__EXERCISE OBJECTIVE__. Word for word, restate every line of the material.

__PROVIDED DATA__.
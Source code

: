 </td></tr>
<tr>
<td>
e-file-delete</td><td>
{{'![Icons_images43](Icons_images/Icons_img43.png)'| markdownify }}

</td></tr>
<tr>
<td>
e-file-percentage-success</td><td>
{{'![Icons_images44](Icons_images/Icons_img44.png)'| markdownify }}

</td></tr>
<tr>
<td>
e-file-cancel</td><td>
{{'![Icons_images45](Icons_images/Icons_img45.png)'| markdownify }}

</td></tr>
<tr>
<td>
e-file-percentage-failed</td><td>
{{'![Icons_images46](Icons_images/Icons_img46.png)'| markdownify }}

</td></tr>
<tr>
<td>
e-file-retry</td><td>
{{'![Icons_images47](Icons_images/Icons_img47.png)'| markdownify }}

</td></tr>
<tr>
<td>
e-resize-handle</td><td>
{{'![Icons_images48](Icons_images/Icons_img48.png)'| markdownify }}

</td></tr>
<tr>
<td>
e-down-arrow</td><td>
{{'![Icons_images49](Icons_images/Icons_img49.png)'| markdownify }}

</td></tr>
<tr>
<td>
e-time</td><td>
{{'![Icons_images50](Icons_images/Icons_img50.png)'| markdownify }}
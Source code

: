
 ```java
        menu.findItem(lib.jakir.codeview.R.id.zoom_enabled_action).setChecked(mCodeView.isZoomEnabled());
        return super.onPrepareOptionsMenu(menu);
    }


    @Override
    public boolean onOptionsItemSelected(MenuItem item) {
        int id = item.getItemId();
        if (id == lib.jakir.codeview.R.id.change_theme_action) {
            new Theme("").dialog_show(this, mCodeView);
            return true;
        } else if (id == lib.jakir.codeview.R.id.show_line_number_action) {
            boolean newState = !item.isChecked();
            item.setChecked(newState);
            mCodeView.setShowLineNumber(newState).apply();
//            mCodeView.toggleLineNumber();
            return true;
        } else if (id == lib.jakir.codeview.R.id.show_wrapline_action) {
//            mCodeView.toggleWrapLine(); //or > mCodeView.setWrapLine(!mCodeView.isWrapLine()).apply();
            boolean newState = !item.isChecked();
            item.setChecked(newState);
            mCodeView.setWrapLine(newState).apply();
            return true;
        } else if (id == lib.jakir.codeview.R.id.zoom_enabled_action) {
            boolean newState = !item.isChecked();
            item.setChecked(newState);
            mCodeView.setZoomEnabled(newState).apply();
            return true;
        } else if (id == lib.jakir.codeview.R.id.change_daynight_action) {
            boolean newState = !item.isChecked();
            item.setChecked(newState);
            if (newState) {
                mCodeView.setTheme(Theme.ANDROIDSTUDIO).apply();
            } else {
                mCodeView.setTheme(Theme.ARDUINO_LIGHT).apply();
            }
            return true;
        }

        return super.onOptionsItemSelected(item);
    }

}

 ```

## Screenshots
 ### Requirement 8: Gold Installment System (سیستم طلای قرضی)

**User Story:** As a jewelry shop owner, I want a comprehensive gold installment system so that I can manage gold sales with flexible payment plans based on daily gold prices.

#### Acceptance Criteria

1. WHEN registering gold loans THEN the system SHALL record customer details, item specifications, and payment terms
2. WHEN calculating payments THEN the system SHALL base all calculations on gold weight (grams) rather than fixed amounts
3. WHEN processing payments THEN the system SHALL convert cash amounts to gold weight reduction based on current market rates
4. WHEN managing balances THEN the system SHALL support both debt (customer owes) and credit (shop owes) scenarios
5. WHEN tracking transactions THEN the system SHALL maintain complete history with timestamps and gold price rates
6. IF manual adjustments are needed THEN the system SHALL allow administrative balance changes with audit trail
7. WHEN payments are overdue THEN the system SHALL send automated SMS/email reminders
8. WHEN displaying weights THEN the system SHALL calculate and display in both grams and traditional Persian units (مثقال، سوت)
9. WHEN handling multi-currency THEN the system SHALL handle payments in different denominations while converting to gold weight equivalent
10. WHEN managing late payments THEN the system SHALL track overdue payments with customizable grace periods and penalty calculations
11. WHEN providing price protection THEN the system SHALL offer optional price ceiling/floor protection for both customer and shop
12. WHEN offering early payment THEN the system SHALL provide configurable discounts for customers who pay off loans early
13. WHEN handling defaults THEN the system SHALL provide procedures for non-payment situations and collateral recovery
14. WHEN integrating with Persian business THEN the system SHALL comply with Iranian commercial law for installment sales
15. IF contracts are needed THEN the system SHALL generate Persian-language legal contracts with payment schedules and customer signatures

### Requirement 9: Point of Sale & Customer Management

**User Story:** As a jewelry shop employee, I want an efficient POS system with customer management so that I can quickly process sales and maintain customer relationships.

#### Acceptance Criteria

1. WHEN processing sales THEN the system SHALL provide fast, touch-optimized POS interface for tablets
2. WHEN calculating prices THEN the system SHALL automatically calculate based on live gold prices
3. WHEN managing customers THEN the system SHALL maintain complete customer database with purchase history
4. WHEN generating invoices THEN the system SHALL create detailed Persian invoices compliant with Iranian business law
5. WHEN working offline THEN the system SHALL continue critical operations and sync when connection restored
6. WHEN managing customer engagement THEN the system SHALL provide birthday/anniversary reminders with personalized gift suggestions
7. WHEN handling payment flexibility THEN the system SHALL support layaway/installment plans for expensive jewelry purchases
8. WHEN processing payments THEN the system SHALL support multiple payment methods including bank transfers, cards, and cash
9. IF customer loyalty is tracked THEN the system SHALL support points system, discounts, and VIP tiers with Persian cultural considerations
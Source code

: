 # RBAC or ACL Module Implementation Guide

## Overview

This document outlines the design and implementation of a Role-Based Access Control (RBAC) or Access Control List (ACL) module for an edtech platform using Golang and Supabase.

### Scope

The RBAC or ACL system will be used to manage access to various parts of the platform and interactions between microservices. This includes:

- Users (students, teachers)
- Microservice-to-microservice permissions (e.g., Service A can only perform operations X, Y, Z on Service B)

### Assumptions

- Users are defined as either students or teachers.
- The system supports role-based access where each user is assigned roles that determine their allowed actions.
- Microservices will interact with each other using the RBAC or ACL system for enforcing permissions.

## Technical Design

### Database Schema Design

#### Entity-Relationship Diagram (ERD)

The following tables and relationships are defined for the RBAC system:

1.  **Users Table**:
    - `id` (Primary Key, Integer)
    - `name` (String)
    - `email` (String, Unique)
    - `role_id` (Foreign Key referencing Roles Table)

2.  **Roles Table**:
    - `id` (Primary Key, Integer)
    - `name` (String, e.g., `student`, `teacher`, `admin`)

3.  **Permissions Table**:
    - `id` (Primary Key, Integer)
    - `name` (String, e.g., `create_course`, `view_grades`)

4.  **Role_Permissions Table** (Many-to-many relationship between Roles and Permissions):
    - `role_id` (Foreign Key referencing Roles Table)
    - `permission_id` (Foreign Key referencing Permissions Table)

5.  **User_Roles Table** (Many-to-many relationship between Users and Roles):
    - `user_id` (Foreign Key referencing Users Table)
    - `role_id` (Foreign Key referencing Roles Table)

__OUTPUT BELOW__.
Source code

: </td></tr>
<tr>
<td>
e-file-delete</td><td>
{{'![Icons_images43](Icons_images/Icons_img43.png)'| markdownify }}

</td></tr>
<tr>
<td>
e-file-percentage-success</td><td>
{{'![Icons_images44](Icons_images/Icons_img44.png)'| markdownify }}

</td></tr>
<tr>
<td>
e-file-cancel</td><td>
{{'![Icons_images45](Icons_images/Icons_img45.png)'| markdownify }}

</td></tr>
<tr>
<td>
e-file-percentage-failed</td><td>
{{'![Icons_images46](Icons_images/Icons_img46.png)'| markdownify }}

</td></tr>
<tr>
<td>
e-file-retry</td><td>
{{'![Icons_images47](Icons_images/Icons_img47.png)'| markdownify }}

</td></tr>
<tr>
<td>
e-resize-handle</td><td>
{{'![Icons_images48](Icons_images/Icons_img48.png)'| markdownify }}

</td></tr>
<tr>
<td>
e-down-arrow</td><td>
{{'![Icons_images49](Icons_images/Icons_img49.png)'| markdownify }}

</td></tr>
<tr>
<td>
e-time</td><td>
{{'![Icons_images50](Icons_images/Icons_img50.png)'| markdownify }}
Source code

:
 ```java
        menu.findItem(lib.jakir.codeview.R.id.zoom_enabled_action).setChecked(mCodeView.isZoomEnabled());
        return super.onPrepareOptionsMenu(menu);
    }


    @Override
    public boolean onOptionsItemSelected(MenuItem item) {
        int id = item.getItemId();
        if (id == lib.jakir.codeview.R.id.change_theme_action) {
            new Theme("").dialog_show(this, mCodeView);
            return true;
        } else if (id == lib.jakir.codeview.R.id.show_line_number_action) {
            boolean newState = !item.isChecked();
            item.setChecked(newState);
            mCodeView.setShowLineNumber(newState).apply();
//            mCodeView.toggleLineNumber();
            return true;
        } else if (id == lib.jakir.codeview.R.id.show_wrapline_action) {
//            mCodeView.toggleWrapLine(); //or > mCodeView.setWrapLine(!mCodeView.isWrapLine()).apply();
            boolean newState = !item.isChecked();
            item.setChecked(newState);
            mCodeView.setWrapLine(newState).apply();
            return true;
        } else if (id == lib.jakir.codeview.R.id.zoom_enabled_action) {
            boolean newState = !item.isChecked();
            item.setChecked(newState);
            mCodeView.setZoomEnabled(newState).apply();
            return true;
        } else if (id == lib.jakir.codeview.R.id.change_daynight_action) {
            boolean newState = !item.isChecked();
            item.setChecked(newState);
            if (newState) {
                mCodeView.setTheme(Theme.ANDROIDSTUDIO).apply();
            } else {
                mCodeView.setTheme(Theme.ARDUINO_LIGHT).apply();
            }
            return true;
        }

        return super.onOptionsItemSelected(item);
    }

}

 ```

## Screenshots
 ### Requirement 8: Gold Installment System (سیستم طلای قرضی)

**User Story:** As a jewelry shop owner, I want a comprehensive gold installment system so that I can manage gold sales with flexible payment plans based on daily gold prices.

#### Acceptance Criteria

1. WHEN registering gold loans THEN the system SHALL record customer details, item specifications, and payment terms
2. WHEN calculating payments THEN the system SHALL base all calculations on gold weight (grams) rather than fixed amounts
3. WHEN processing payments THEN the system SHALL convert cash amounts to gold weight reduction based on current market rates
4. WHEN managing balances THEN the system SHALL support both debt (customer owes) and credit (shop owes) scenarios
5. WHEN tracking transactions THEN the system SHALL maintain complete history with timestamps and gold price rates
6. IF manual adjustments are needed THEN the system SHALL allow administrative balance changes with audit trail
7. WHEN payments are overdue THEN the system SHALL send automated SMS/email reminders
8. WHEN displaying weights THEN the system SHALL calculate and display in both grams and traditional Persian units (مثقال، سوت)
9. WHEN handling multi-currency THEN the system SHALL handle payments in different denominations while converting to gold weight equivalent
10. WHEN managing late payments THEN the system SHALL track overdue payments with customizable grace periods and penalty calculations
11. WHEN providing price protection THEN the system SHALL offer optional price ceiling/floor protection for both customer and shop
12. WHEN offering early payment THEN the system SHALL provide configurable discounts for customers who pay off loans early
13. WHEN handling defaults THEN the system SHALL provide procedures for non-payment situations and collateral recovery
14. WHEN integrating with Persian business THEN the system SHALL comply with Iranian commercial law for installment sales
15. IF contracts are needed THEN the system SHALL generate Persian-language legal contracts with payment schedules and customer signatures

### Requirement 9: Point of Sale & Customer Management

**User Story:** As a jewelry shop employee, I want an efficient POS system with customer management so that I can quickly process sales and maintain customer relationships.

#### Acceptance Criteria

1. WHEN processing sales THEN the system SHALL provide fast, touch-optimized POS interface for tablets
2. WHEN calculating prices THEN the system SHALL automatically calculate based on live gold prices
3. WHEN managing customers THEN the system SHALL maintain complete customer database with purchase history
4. WHEN generating invoices THEN the system SHALL create detailed Persian invoices compliant with Iranian business law
5. WHEN working offline THEN the system SHALL continue critical operations and sync when connection restored
6. WHEN managing customer engagement THEN the system SHALL provide birthday/anniversary reminders with personalized gift suggestions
7. WHEN handling payment flexibility THEN the system SHALL support layaway/installment plans for expensive jewelry purchases
8. WHEN processing payments THEN the system SHALL support multiple payment methods including bank transfers, cards, and cash
9. IF customer loyalty is tracked THEN the system SHALL support points system, discounts, and VIP tiers with Persian cultural considerations
Source code

: # RBAC or ACL Module Implementation Guide

## Overview

This document outlines the design and implementation of a Role-Based Access Control (RBAC) or Access Control List (ACL) module for an edtech platform using Golang and Supabase.

### Scope

The RBAC or ACL system will be used to manage access to various parts of the platform and interactions between microservices. This includes:

- Users (students, teachers)
- Microservice-to-microservice permissions (e.g., Service A can only perform operations X, Y, Z on Service B)

### Assumptions

- Users are defined as either students or teachers.
- The system supports role-based access where each user is assigned roles that determine their allowed actions.
- Microservices will interact with each other using the RBAC or ACL system for enforcing permissions.

## Technical Design

### Database Schema Design

#### Entity-Relationship Diagram (ERD)

The following tables and relationships are defined for the RBAC system:

1.  **Users Table**:
    - `id` (Primary Key, Integer)
    - `name` (String)
    - `email` (String, Unique)
    - `role_id` (Foreign Key referencing Roles Table)

2.  **Roles Table**:
    - `id` (Primary Key, Integer)
    - `name` (String, e.g., `student`, `teacher`, `admin`)

3.  **Permissions Table**:
    - `id` (Primary Key, Integer)
    - `name` (String, e.g., `create_course`, `view_grades`)

4.  **Role_Permissions Table** (Many-to-many relationship between Roles and Permissions):
    - `role_id` (Foreign Key referencing Roles Table)
    - `permission_id` (Foreign Key referencing Permissions Table)

5.  **User_Roles Table** (Many-to-many relationship between Users and Roles):
    - `user_id` (Foreign Key referencing Users Table)
    - `role_id` (Foreign Key referencing Roles Table)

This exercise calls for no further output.